(Data excerpts)
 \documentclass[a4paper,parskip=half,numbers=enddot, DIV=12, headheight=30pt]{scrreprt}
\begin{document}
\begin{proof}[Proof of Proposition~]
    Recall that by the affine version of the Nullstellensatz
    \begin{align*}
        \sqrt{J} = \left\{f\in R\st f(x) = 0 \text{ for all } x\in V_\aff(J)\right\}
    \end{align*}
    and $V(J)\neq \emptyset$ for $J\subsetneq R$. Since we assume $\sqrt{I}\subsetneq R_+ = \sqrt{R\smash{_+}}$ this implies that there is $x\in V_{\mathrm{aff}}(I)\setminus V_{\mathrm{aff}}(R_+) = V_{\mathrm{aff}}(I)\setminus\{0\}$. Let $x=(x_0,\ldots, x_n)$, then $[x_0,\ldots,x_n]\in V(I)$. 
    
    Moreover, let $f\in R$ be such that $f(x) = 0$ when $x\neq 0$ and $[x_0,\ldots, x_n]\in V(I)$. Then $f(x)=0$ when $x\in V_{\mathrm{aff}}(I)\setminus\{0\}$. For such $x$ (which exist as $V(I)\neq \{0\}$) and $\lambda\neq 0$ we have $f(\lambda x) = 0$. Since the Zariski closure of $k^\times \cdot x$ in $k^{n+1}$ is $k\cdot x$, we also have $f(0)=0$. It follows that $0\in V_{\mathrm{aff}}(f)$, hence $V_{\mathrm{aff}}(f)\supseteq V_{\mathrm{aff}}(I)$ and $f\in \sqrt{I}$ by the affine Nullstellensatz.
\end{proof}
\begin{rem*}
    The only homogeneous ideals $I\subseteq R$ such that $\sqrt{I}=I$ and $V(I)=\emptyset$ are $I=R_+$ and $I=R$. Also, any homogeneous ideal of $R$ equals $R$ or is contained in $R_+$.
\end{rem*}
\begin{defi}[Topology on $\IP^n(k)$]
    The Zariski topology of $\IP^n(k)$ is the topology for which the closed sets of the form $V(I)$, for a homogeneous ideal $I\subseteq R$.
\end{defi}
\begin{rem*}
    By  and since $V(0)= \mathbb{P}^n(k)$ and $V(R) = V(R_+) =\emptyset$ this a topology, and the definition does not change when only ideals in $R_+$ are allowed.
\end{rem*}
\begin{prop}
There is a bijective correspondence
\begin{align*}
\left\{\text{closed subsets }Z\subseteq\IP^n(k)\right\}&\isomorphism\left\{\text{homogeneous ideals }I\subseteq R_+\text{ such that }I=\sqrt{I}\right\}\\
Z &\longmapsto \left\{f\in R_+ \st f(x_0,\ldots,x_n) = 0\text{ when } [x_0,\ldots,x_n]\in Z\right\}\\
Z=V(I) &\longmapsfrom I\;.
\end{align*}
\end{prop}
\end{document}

§ What is needed: Working from the entries above, return all lines that contain "only".

§ Answer to the exercise:
    The only homogeneous ideals $I\subseteq R$ such that $\sqrt{I}=I$ and $V(I)=\emptyset$ are $I=R_+$ and $I=R$. Also, any homogeneous ideal of $R$ equals $R$ or is contained in $R_+$.
    By  and since $V(0)= \mathbb{P}^n(k)$ and $V(R) = V(R_+) =\emptyset$ this a topology, and the definition does not change when only ideals in $R_+$ are allowed.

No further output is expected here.